**Records for the task:**
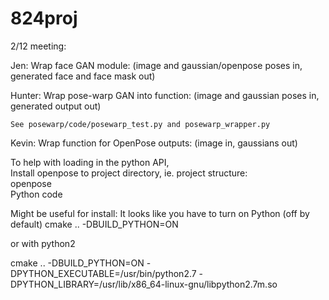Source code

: # 824proj

2/12 meeting:

Jen: Wrap face GAN module: (image and gaussian/openpose poses in, generated face and face mask out)

Hunter: Wrap pose-warp GAN into function: (image and gaussian poses in, generated output out)

	See posewarp/code/posewarp_test.py and posewarp_wrapper.py

Kevin: Wrap function for OpenPose outputs: (image in, gaussians out)

To help with loading in the python API,  
Install openpose to project directory, ie. project structure:  
openpose  
Python code  



Might be useful for install:
It looks like you have to turn on Python (off by default)
cmake .. -DBUILD_PYTHON=ON

or with python2

cmake .. -DBUILD_PYTHON=ON -DPYTHON_EXECUTABLE=/usr/bin/python2.7 -DPYTHON_LIBRARY=/usr/lib/x86_64-linux-gnu/libpython2.7m.so
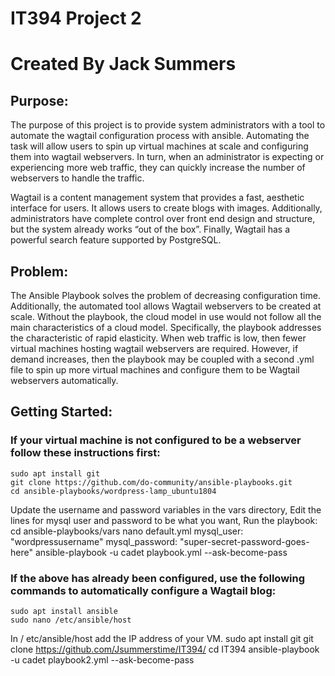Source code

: # IT394 Project 2
# Created By Jack Summers

## Purpose:

The purpose of this project is to provide system administrators with a tool to automate the wagtail configuration process with ansible. 
Automating the task will allow users to spin up virtual machines at scale and configuring them into wagtail webservers. 
In turn, when an administrator is expecting or experiencing more web traffic, they can quickly increase the number of webservers to handle the traffic.

Wagtail is a content management system that provides a fast, aesthetic interface for users. It allows users to create blogs with images. 
Additionally, administrators have complete control over front end design and structure, but the system already works “out of the box”. 
Finally, Wagtail has a powerful search feature supported by PostgreSQL.

## Problem:

The Ansible Playbook solves the problem of decreasing configuration time. Additionally, the automated tool allows Wagtail webservers to be created at scale. 
Without the playbook, the cloud model in use would not follow all the main characteristics of a cloud model. 
Specifically, the playbook addresses the characteristic of rapid elasticity. When web traffic is low, then fewer virtual machines hosting wagtail 
webservers are required. However, if demand increases, then the playbook may be coupled with a second .yml file to spin up more virtual machines 
and configure them to be Wagtail webservers automatically.

## Getting Started:

### If your virtual machine is not configured to be a webserver follow these instructions first:

    sudo apt install git
    git clone https://github.com/do-community/ansible-playbooks.git
    cd ansible-playbooks/wordpress-lamp_ubuntu1804
Update the username and password variables in the vars directory, Edit the lines for mysql user and password to be what you want, Run the playbook:
    cd ansible-playbooks/vars
    nano default.yml
    mysql_user: "wordpressusername"
    mysql_password: "super-secret-password-goes-here"
    ansible-playbook -u cadet playbook.yml --ask-become-pass

### If the above has already been configured, use the following commands to automatically configure a Wagtail blog:

    sudo apt install ansible
    sudo nano /etc/ansible/host
In / etc/ansible/host add the IP address of your VM.
    sudo apt install git
    git clone https://github.com/Jsummerstime/IT394/
    cd IT394
    ansible-playbook -u cadet playbook2.yml --ask-become-pass
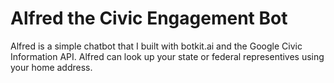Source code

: # Alfred the Civic Engagement Bot

Alfred is a simple chatbot that I built with botkit.ai and the Google Civic Information API. Alfred can look up your state or federal representives using your home address.
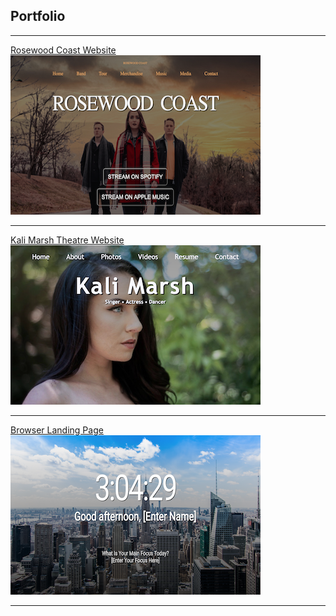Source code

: ## Portfolio

---


[Rosewood Coast Website](https://zss3.github.io/rosewood_coast_website/Rosewood_Coast)
<br>
<a href="https://zss3.github.io/rosewood_coast_website/Rosewood_Coast"> 
<img src="images/rosewood_coast_thumb.png"/> </a>

---
[Kali Marsh Theatre Website](https://zss3.github.io/marsh_theatre_website/index)
<br>
<a href="https://zss3.github.io/marsh_theatre_website/index">
<img src="images/kali_site_thumb.png"/> </a>

---
[Browser Landing Page](https://zss3.github.io/landing_page/landing)
<br>
<a href= "https://zss3.github.io/landing_page/landing">
<img src="images/landing_image.png"/> </a>

---

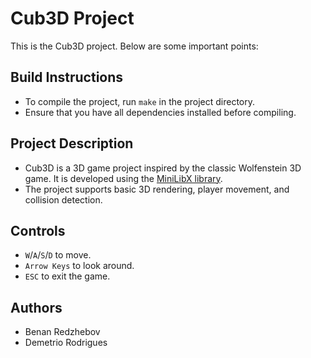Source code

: # Cub3D Project

This is the Cub3D project. Below are some important points:

## Build Instructions
- To compile the project, run `make` in the project directory.
- Ensure that you have all dependencies installed before compiling.

## Project Description
- Cub3D is a 3D game project inspired by the classic Wolfenstein 3D game. It is developed using the [MiniLibX library](https://harm-smits.github.io/42docs/libs/minilibx).
- The project supports basic 3D rendering, player movement, and collision detection.

## Controls
- `W`/`A`/`S`/`D` to move.
- `Arrow Keys` to look around.
- `ESC` to exit the game.

## Authors
- Benan Redzhebov 
- Demetrio Rodrigues
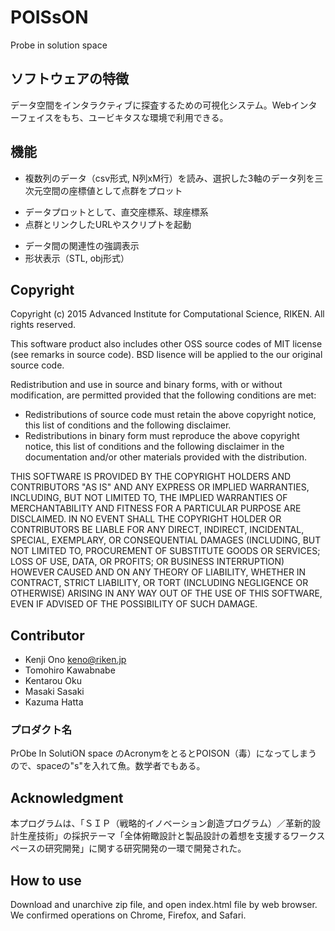 # POISsON
Probe in solution space

## ソフトウェアの特徴
データ空間をインタラクティブに探査するための可視化システム。Webインターフェイスをもち、ユービキタスな環境で利用できる。

## 機能
* 複数列のデータ（csv形式, N列xM行）を読み、選択した3軸のデータ列を三次元空間の座標値として点群をプロット
+ データプロットとして、直交座標系、球座標系
+ 点群とリンクしたURLやスクリプトを起動
- データ間の関連性の強調表示
- 形状表示（STL, obj形式）

## Copyright
Copyright (c) 2015 Advanced Institute for Computational Science, RIKEN.
All rights reserved.

This software product also includes other OSS source codes of MIT license (see remarks in source code).
BSD lisence will be applied to the our original source code.

Redistribution and use in source and binary forms, with or without modification, are permitted provided that the following conditions are met:

- Redistributions of source code must retain the above copyright notice, this list of conditions and the following disclaimer.
- Redistributions in binary form must reproduce the above copyright notice, this list of conditions and the following disclaimer in the documentation and/or other materials provided with the distribution.

THIS SOFTWARE IS PROVIDED BY THE COPYRIGHT HOLDERS AND CONTRIBUTORS "AS IS" AND ANY EXPRESS OR IMPLIED WARRANTIES, INCLUDING, BUT NOT LIMITED TO, THE IMPLIED WARRANTIES OF MERCHANTABILITY AND FITNESS FOR A PARTICULAR PURPOSE ARE DISCLAIMED. IN NO EVENT SHALL THE COPYRIGHT HOLDER OR CONTRIBUTORS BE LIABLE FOR ANY DIRECT, INDIRECT, INCIDENTAL, SPECIAL, EXEMPLARY, OR CONSEQUENTIAL DAMAGES (INCLUDING, BUT NOT LIMITED TO, PROCUREMENT OF SUBSTITUTE GOODS OR SERVICES; LOSS OF USE, DATA, OR PROFITS; OR BUSINESS INTERRUPTION) HOWEVER CAUSED AND ON ANY THEORY OF LIABILITY, WHETHER IN CONTRACT, STRICT LIABILITY, OR TORT (INCLUDING NEGLIGENCE OR OTHERWISE) ARISING IN ANY WAY OUT OF THE USE OF THIS SOFTWARE, EVEN IF ADVISED OF THE POSSIBILITY OF SUCH DAMAGE.


## Contributor
* Kenji    Ono        keno@riken.jp
* Tomohiro Kawabnabe
* Kentarou Oku
* Masaki Sasaki
* Kazuma Hatta


### プロダクト名
PrObe In SolutiON space のAcronymをとるとPOISON（毒）になってしまうので、spaceの"s"を入れて魚。数学者でもある。


## Acknowledgment
本プログラムは、「ＳＩＰ（戦略的イノベーション創造プログラム）／革新的設計生産技術」の採択テーマ「全体俯瞰設計と製品設計の着想を支援するワークスペースの研究開発」に関する研究開発の一環で開発された。


## How to use
Download and unarchive zip file, and open index.html file by web browser.  We confirmed operations on Chrome, Firefox, and Safari.

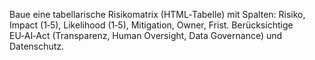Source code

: Baue eine tabellarische Risikomatrix (HTML‑Tabelle) mit Spalten: Risiko, Impact (1‑5), Likelihood (1‑5), Mitigation, Owner, Frist.
Berücksichtige EU‑AI‑Act (Transparenz, Human Oversight, Data Governance) und Datenschutz.
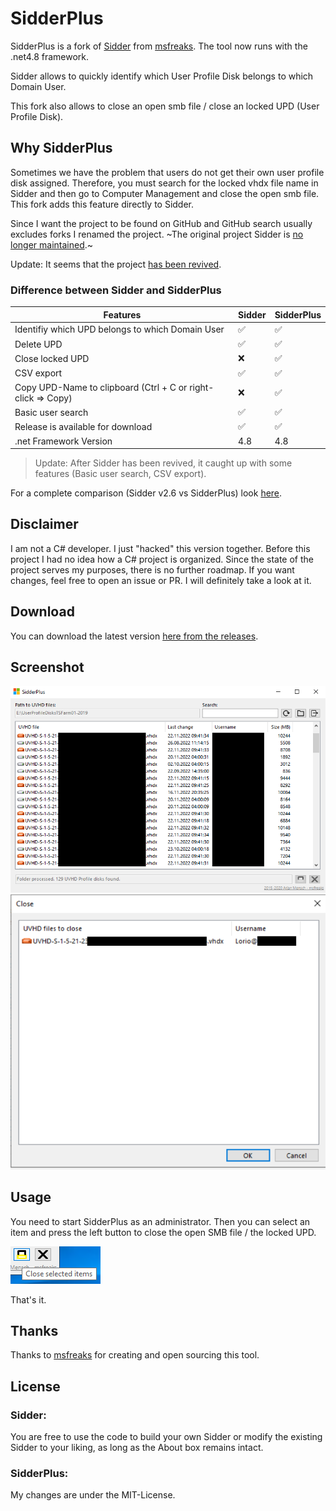 # SidderPlus

SidderPlus is a fork of [Sidder](https://github.com/msfreaks/Sidder) from [msfreaks](https://github.com/msfreaks/). The tool now runs with the .net4.8 framework.

Sidder allows to quickly identify which User Profile Disk belongs to which Domain User. 

This fork also allows to close an open smb file / close an locked UPD (User Profile Disk).

## Why SidderPlus
Sometimes we have the problem that users do not get their own user profile disk assigned. Therefore, you must search for the locked vhdx file name in Sidder and then go to Computer Management and close the open smb file. This fork adds this feature directly to Sidder.

Since I want the project to be found on GitHub and GitHub search usually excludes forks I renamed the project. ~The original project Sidder is [no longer maintained](https://msfreaks.wordpress.com/2020/02/17/sidder-v2-6-open-sourced-and-more/).~ 

Update: It seems that the project [has been revived](https://github.com/msfreaks/Sidder/issues/3).

### Difference between Sidder and SidderPlus
| Features                                                     | Sidder | SidderPlus |
| ------------------------------------------------------------ | ------ | ---------- |
| Identifiy which UPD belongs to which Domain User             | ✅      | ✅          |
| Delete UPD                                                   | ✅      | ✅          |
| Close locked UPD                                             | ❌      | ✅          |
| CSV export                                                   | ✅      | ✅          |
| Copy UPD-Name to clipboard (Ctrl + C or right-click => Copy) | ❌      | ✅          |
| Basic user search                                            | ✅      | ✅          |
| Release is available for download                            | ✅      | ✅          |
| .net Framework Version                                       | 4.8    | 4.8        |

> Update: After Sidder has been revived, it caught up with some features (Basic user search, CSV export).

For a complete comparison (Sidder v2.6 vs SidderPlus) look  [here](https://github.com/MarkusDick/SidderPlus/compare/4e749789f3094bc908d8c66b7d39447e6642be1d...main).

## Disclaimer
I am not a C# developer. I just "hacked" this version together. Before this project I had no idea how a C# project is organized. Since the state of the project serves my purposes, there is no further roadmap. If you want changes, feel free to open an issue or PR. I will definitely take a look at it.

## Download
You can download the latest version [here from the releases](https://github.com/MarkusDick/SidderPlus/releases/).

## Screenshot
![](sidder_plus_screenshot.png)
![](sidder_plus_close_screenshot.png)

## Usage
You need to start SidderPlus as an administrator. Then you can select an item and press the left button to close the open SMB file / the locked UPD.

![](how_to_close.png)

That's it.

## Thanks
Thanks to [msfreaks](https://github.com/msfreaks/) for creating and open sourcing this tool.

## License
### Sidder:
You are free to use the code to build your own Sidder or modify the existing Sidder to your liking, as long as the About box remains intact.

### SidderPlus:
My changes are under the MIT-License.
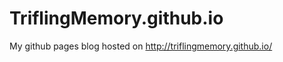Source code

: TriflingMemory.github.io
========================

My github pages blog hosted on http://triflingmemory.github.io/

**What the exercise asks:** Out of the lines in the listing, count the ones with the word "Civic", then give only the number.

**Task output:** 2